Updating automation solutions can mean reaping new benefits that automation vendors may have developed in recent years, including robust new features that support scientists who need to operate in a 21 CFR Part 11 compliant manner. When systems are out of date, scientists could be losing important data needed for those submissions or may have to do the heavy lifting of proving data and security compliance themselves.
#5. Falling behind on the latest technological advances
Using dated technology often means that scientists aren’t equipped with the best tools for their jobs. Science moves quickly. And teams that have to contend with glitchy, outdated systems will have a harder time keeping up in a competitive landscape.
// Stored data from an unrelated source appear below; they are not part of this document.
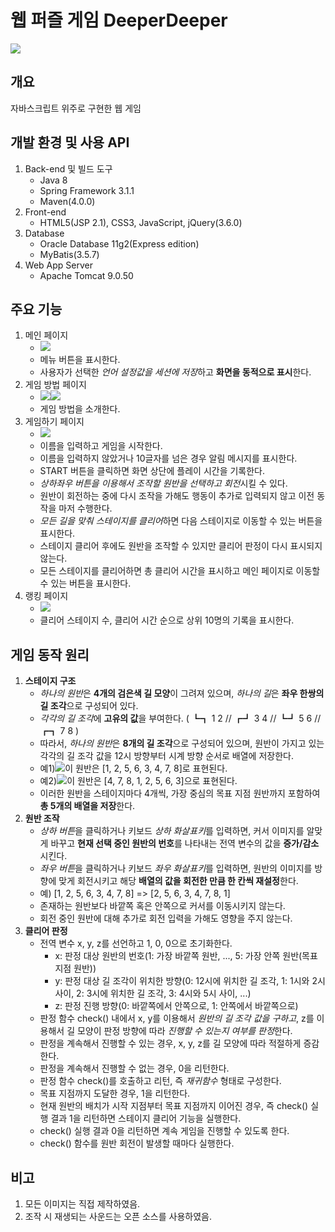 # 웹 퍼즐 게임 DeeperDeeper
<img src="https://user-images.githubusercontent.com/42332051/136017134-9a4e0beb-be4c-4cfc-86ad-caec3282c486.gif">

## 개요
자바스크립트 위주로 구현한 웹 게임

## 개발 환경 및 사용 API
1. Back-end 및 빌드 도구
   - Java 8
   - Spring Framework 3.1.1
   - Maven(4.0.0)
2. Front-end
   - HTML5(JSP 2.1), CSS3, JavaScript, jQuery(3.6.0)
3. Database
   - Oracle Database 11g2(Express edition)
   - MyBatis(3.5.7)
4. Web App Server
   - Apache Tomcat 9.0.50

## 주요 기능
1. 메인 페이지
   - <img src="https://user-images.githubusercontent.com/42332051/136020298-b057dcfd-de64-4bba-bb4f-3708d95bc2ff.gif">
   - 메뉴 버튼을 표시한다.
   - 사용자가 선택한 *언어 설정값을 세션에 저장*하고 **화면을 동적으로 표시**한다.
2. 게임 방법 페이지
   - <img src="https://user-images.githubusercontent.com/42332051/136020317-7c63c6b2-894e-48b8-8dd0-36f657c8911a.png"><img src="https://user-images.githubusercontent.com/42332051/136020321-39e8163c-2c25-4ce5-b1f7-193c0ceffce0.png">
   - 게임 방법을 소개한다.
3. 게임하기 페이지
   - <img src="https://user-images.githubusercontent.com/42332051/136020304-428fce9e-bed5-4105-a9b1-278f0e44f7a7.gif">
   - 이름을 입력하고 게임을 시작한다.
   - 이름을 입력하지 않았거나 10글자를 넘은 경우 알림 메시지를 표시한다.
   - START 버튼을 클릭하면 화면 상단에 플레이 시간을 기록한다.
   - *상하좌우 버튼을 이용해서 조작할 원반을 선택하고 회전*시킬 수 있다.
   - 원반이 회전하는 중에 다시 조작을 가해도 행동이 추가로 입력되지 않고 이전 동작을 마저 수행한다.
   - *모든 길을 맞춰 스테이지를 클리어*하면 다음 스테이지로 이동할 수 있는 버튼을 표시한다.
   - 스테이지 클리어 후에도 원반을 조작할 수 있지만 클리어 판정이 다시 표시되지 않는다.
   - 모든 스테이지를 클리어하면 총 클리어 시간을 표시하고 메인 페이지로 이동할 수 있는 버튼을 표시한다.
4. 랭킹 페이지
   - <img src="https://user-images.githubusercontent.com/42332051/136022913-d604f13c-7917-48e0-88fb-c0509262b632.png">
   - 클리어 스테이지 수, 클리어 시간 순으로 상위 10명의 기록을 표시한다.

## 게임 동작 원리
1. **스테이지 구조**
   - *하나의 원반*은 **4개의 검은색 길 모양**이 그려져 있으며, *하나의 길*은 **좌우 한쌍의 길 조각**으로 구성되어 있다.
   - *각각의 길 조각*에 **고유의 값**을 부여한다. ( ┗┓ 1 2 // ┏┛ 3 4 // ┗┛ 5 6 // ┏┓ 7 8 )
   - 따라서, *하나의 원반*은 **8개의 길 조각**으로 구성되어 있으며, 원반이 가지고 있는 각각의 길 조각 값을 12시 방향부터 시계 방향 순서로 배열에 저장한다.
   - 예1)<img src="https://user-images.githubusercontent.com/42332051/136029643-effb446f-7a58-41eb-bedf-3f8cae418d2c.png">이 원반은 [1, 2, 5, 6, 3, 4, 7, 8]로 표현된다.
   - 예2)<img src="https://user-images.githubusercontent.com/42332051/136030476-aa6bf96c-0f09-48ea-afc6-d0df795fcf62.png">이 원반은 [4, 7, 8, 1, 2, 5, 6, 3]으로 표현된다.
   - 이러한 원반을 스테이지마다 4개씩, 가장 중심의 목표 지점 원반까지 포함하여 **총 5개의 배열을 저장**한다.
2. **원반 조작**
   - *상하 버튼*을 클릭하거나 키보드 *상하 화살표키*를 입력하면, 커서 이미지를 알맞게 바꾸고 **현재 선택 중인 원반의 번호**를 나타내는 전역 변수의 값을 **증가/감소**시킨다.
   - *좌우 버튼*을 클릭하거나 키보드 *좌우 화살표키*를 입력하면, 원반의 이미지를 방향에 맞게 회전시키고 해당 **배열의 값을 회전한 만큼 한 칸씩 재설정**한다.
   - 예) [1, 2, 5, 6, 3, 4, 7, 8] => [2, 5, 6, 3, 4, 7, 8, 1]
   - 존재하는 원반보다 바깥쪽 혹은 안쪽으로 커서를 이동시키지 않는다.
   - 회전 중인 원반에 대해 추가로 회전 입력을 가해도 영향을 주지 않는다.
3. **클리어 판정**
   - 전역 변수 x, y, z를 선언하고 1, 0, 0으로 초기화한다.
     - x: 판정 대상 원반의 번호(1: 가장 바깥쪽 원반, ..., 5: 가장 안쪽 원반(목표 지점 원반))
     - y: 판정 대상 길 조각이 위치한 방향(0: 12시에 위치한 길 조각, 1: 1시와 2시 사이, 2: 3시에 위치한 길 조각, 3: 4시와 5시 사이, ...)
     - z: 판정 진행 방향(0: 바깥쪽에서 안쪽으로, 1: 안쪽에서 바깥쪽으로)
   - 판정 함수 check() 내에서 x, y를 이용해서 *원반의 길 조각 값을 구하고*, z를 이용해서 길 모양이 판정 방향에 따라 *진행할 수 있는지 여부를 판정*한다.
   - 판정을 계속해서 진행할 수 있는 경우, x, y, z를 길 모양에 따라 적절하게 증감한다.
   - 판정을 계속해서 진행할 수 없는 경우, 0을 리턴한다.
   - 판정 함수 check()를 호출하고 리턴, 즉 *재귀함수* 형태로 구성한다.
   - 목표 지점까지 도달한 경우, 1을 리턴한다.
   - 현재 원반의 배치가 시작 지점부터 목표 지점까지 이어진 경우, 즉 check() 실행 결과 1을 리턴하면 스테이지 클리어 기능을 실행한다.
   - check() 실행 결과 0을 리턴하면 계속 게임을 진행할 수 있도록 한다.
   - check() 함수를 원반 회전이 발생할 때마다 실행한다. 
## 비고
1. 모든 이미지는 직접 제작하였음.
2. 조작 시 재생되는 사운드는 오픈 소스를 사용하였음.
The phases of implementing new laboratory automation systems were outlined in a 2017 AACC article, including some of the technological benefits reaped from updating automation solutions in the lab:
“Our previous automation system—implemented over 17 years—included pre-analytical instruments that centrifuge, aliquot, and sort specimens, as well as ion-selective electrode, general chemistry, and immunoassay instruments,” wrote author Edward Ki Yun Leung, PhD. “The new system replaced the analytical instruments and added a new post-analytical refrigerated automated specimen storage and retrieval system. The new instruments—by the same manufacturer as our old system—provided higher throughput, consolidated multiple instruments, and enabled us to add the post-analytical system without increasing the footprint of the overall system, which handles about 5 million tests annually.”
Even if your old automation solution works well, it is good to periodically evaluate newer systems that offer additional features and capabilities to see whether they are worth an upgrade. It’s also valuable to build a relationship with the lab automation provider to stay up to date on their future product plans and roadmap. This way, labs can be proactive and come up with a plan to avoid many of the costs mentioned above.